Ion stopping in dense ionized matter is the basic process in inertial confinement fusion and fast ignition. The precise knowledge about the stopping power is of great importance, since it determines the range of ions in fusion pellet. To fully understand the energy deposition process of ion in plasma, large amount of experimental and theoretical work has been carried out during the past years, but mostly restricted to high energy region. Recently, Cayzac and co-workers performed an experiment to measure the energy deposition of ions in laser-generated plasma near Bragg peak and discriminate the various models. In this report, we investigated the energy deposition of laser-accelerated ions in dense C-H-O plasmas.
The experiment was carried out on XGIII laser facility in Mianyang. The ion beam was generated through TNSA process with ps laser. Through selecting energy with a magnet, short pulsed quasi mono-energetic ions were produced. The dense ionized matter was generated through heating the TAC foam with ns laser-driven gold hohlraum radiation. With such kind of scheme, large scale (∼ mm), uniform and long-lived (∼ ns) plasma, which has the temperature of 19eV and free electron density of 4 ∗ 1020cm−3, was produced in laboratory. Since the time-scale of ion beam is several magnitude lower than the plasma living time, it can be thought that the energy loss measurement was carried out in case of stable isolated plasma.

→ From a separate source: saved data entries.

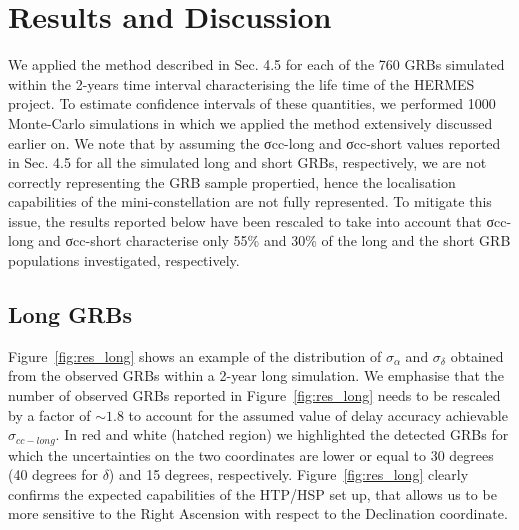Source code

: \documentclass[]{spie}  %
\begin{document}
\section{Results and Discussion}

We applied the method described in Sec. 4.5 for each of the 760 GRBs simulated within the 2-years time interval characterising the life time of the HERMES project. To estimate confidence intervals of these quantities, we performed 1000 Monte-Carlo simulations in which we applied the method extensively discussed earlier on. We note that by assuming the σcc-long and σcc-short values reported in Sec. 4.5 for all the simulated long and short GRBs, respectively, we are not correctly representing the GRB sample propertied, hence the localisation capabilities of the mini-constellation are not fully represented. To mitigate this issue, the results reported below have been rescaled to take into account that σcc-long and σcc-short characterise only 55\% and 30\% of the long and the short GRB populations investigated, respectively.



\subsection{Long GRBs}

Figure~\ref{fig:res_long} shows an example of the distribution of $\sigma_\alpha$ and $\sigma_\delta$ obtained from the observed GRBs within a 2-year long simulation. We emphasise that the number of observed GRBs reported in Figure~\ref{fig:res_long} needs to be rescaled by a factor of $\sim1.8$ to account for the assumed value of delay accuracy achievable $\sigma_{cc-long}$. In red and white (hatched region) we highlighted the detected GRBs for which the uncertainties on the two coordinates are lower or equal to 30 degrees (40 degrees for $\delta$) and 15 degrees, respectively. Figure~\ref{fig:res_long} clearly confirms the expected capabilities of the HTP/HSP set up, that allows us to be more sensitive to the Right Ascension with respect to the Declination coordinate.  
\end{document}
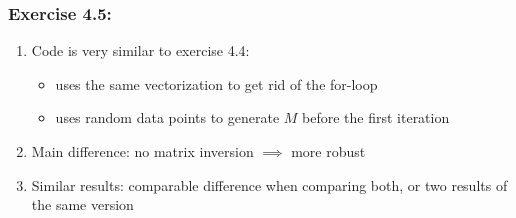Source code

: \documentclass[10pt,aspectratio=169,handout]{beamer}
\begin{document}
\begin{frame}
    \frametitle{Exercise 4.5: }

    \begin{enumerate}
        \item Code is very similar to exercise 4.4:
        \begin{itemize}
            \item uses the same vectorization to get rid of the for-loop
            \item uses random data points to generate $M$ before the first iteration 
        \end{itemize}
        \item Main difference: no matrix inversion $\implies$ more robust
        \item Similar results: comparable difference when comparing both, or two results of the same version 
    \end{enumerate}
    

\end{frame}
\end{document}
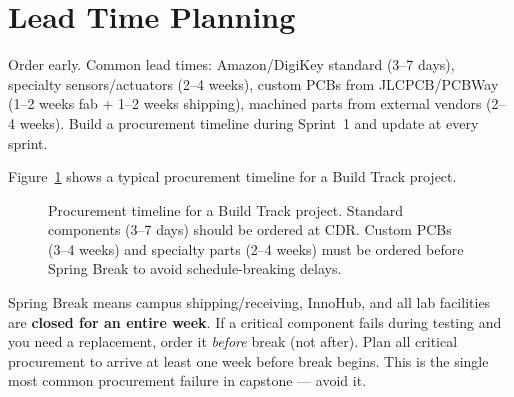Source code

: \section{Lead Time Planning}
Order early. Common lead times: Amazon/DigiKey standard (3--7 days), specialty sensors/actuators (2--4 weeks), custom PCBs from JLCPCB/PCBWay (1--2 weeks fab + 1--2 weeks shipping), machined parts from external vendors (2--4 weeks). Build a procurement timeline during Sprint~1 and update at every sprint.

Figure~\ref{fig:procurement-timeline} shows a typical procurement timeline for a Build Track project.

\begin{figure}[htbp]
\centering
{}
\caption{Procurement timeline for a Build Track project. Standard components (3--7 days) should be ordered at CDR. Custom PCBs (3--4 weeks) and specialty parts (2--4 weeks) must be ordered before Spring Break to avoid schedule-breaking delays.}\label{fig:procurement-timeline}
\end{figure}

\begin{warningbox}
Spring Break means campus shipping/receiving, InnoHub, and all lab facilities are \textbf{closed for an entire week}. If a critical component fails during testing and you need a replacement, order it \emph{before} break (not after). Plan all critical procurement to arrive at least one week before break begins. This is the single most common procurement failure in capstone --- avoid it.
\end{warningbox}

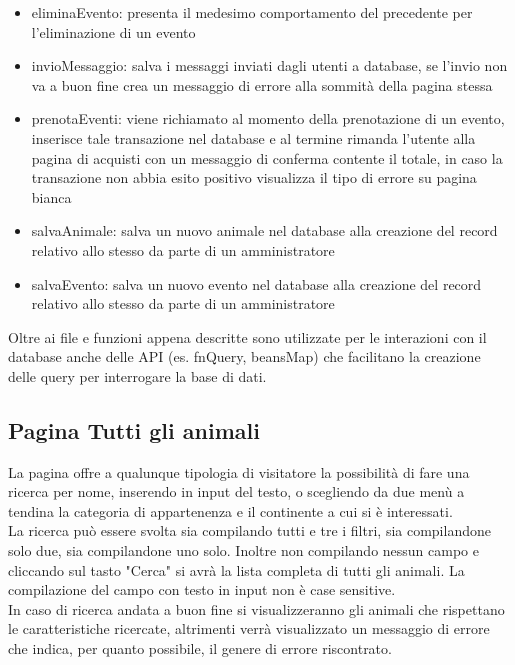 \begin{itemize}
            \item eliminaEvento: presenta il medesimo comportamento del precedente per l'eliminazione di un evento
            \item invioMessaggio: salva i messaggi inviati dagli utenti a database, se l'invio non va a buon fine crea un messaggio di errore alla sommità della pagina stessa
            \item prenotaEventi: viene richiamato al momento della prenotazione di un evento, inserisce tale transazione nel database e al termine rimanda l'utente alla pagina di acquisti con un messaggio di conferma contente il totale, in caso la transazione non abbia esito positivo visualizza il tipo di errore su pagina bianca
            \item salvaAnimale: salva un nuovo animale nel database alla creazione del record relativo allo stesso da parte di un amministratore
            \item salvaEvento: salva un nuovo evento nel database alla creazione del record relativo allo stesso da parte di un amministratore
        \end{itemize}
    Oltre ai file e funzioni appena descritte sono utilizzate per le interazioni con il database anche delle API (es. fnQuery, beansMap) che facilitano la creazione delle query per interrogare la base di dati.
    \subsection{Pagina Tutti gli animali}
        La pagina offre a qualunque tipologia di visitatore la possibilità di fare una ricerca per nome, inserendo in input del testo, o scegliendo da due menù a tendina la categoria di appartenenza e il continente a cui si è interessati.\\
        La ricerca può essere svolta sia compilando tutti e tre i filtri, sia compilandone solo due, sia compilandone uno solo. Inoltre non compilando nessun campo e cliccando sul tasto "Cerca" si avrà la lista completa di tutti gli animali. La compilazione del campo con testo in input non è case sensitive.\\
        In caso di ricerca andata a buon fine si visualizzeranno gli animali che rispettano le caratteristiche ricercate, altrimenti verrà visualizzato un messaggio di errore che indica, per quanto possibile, il genere di errore riscontrato.
\pagebreak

The energy spectra of ions were measured with a Thomson Parabola, and the result is shown in Fig. 1. The solid lines indicate the theoretical tracks of different ion species. The black dots are the signal of neutral particles, the blue and red dots are protons with and without plasma target. Evident energy shift was observed. Through analysing the relative deflection distance, the energy of ions was obtained. It was found that the measured energy loss is far above the Beth prediction, and the beam intensity may play important roles in the stopping process. Details will be reported in the conference.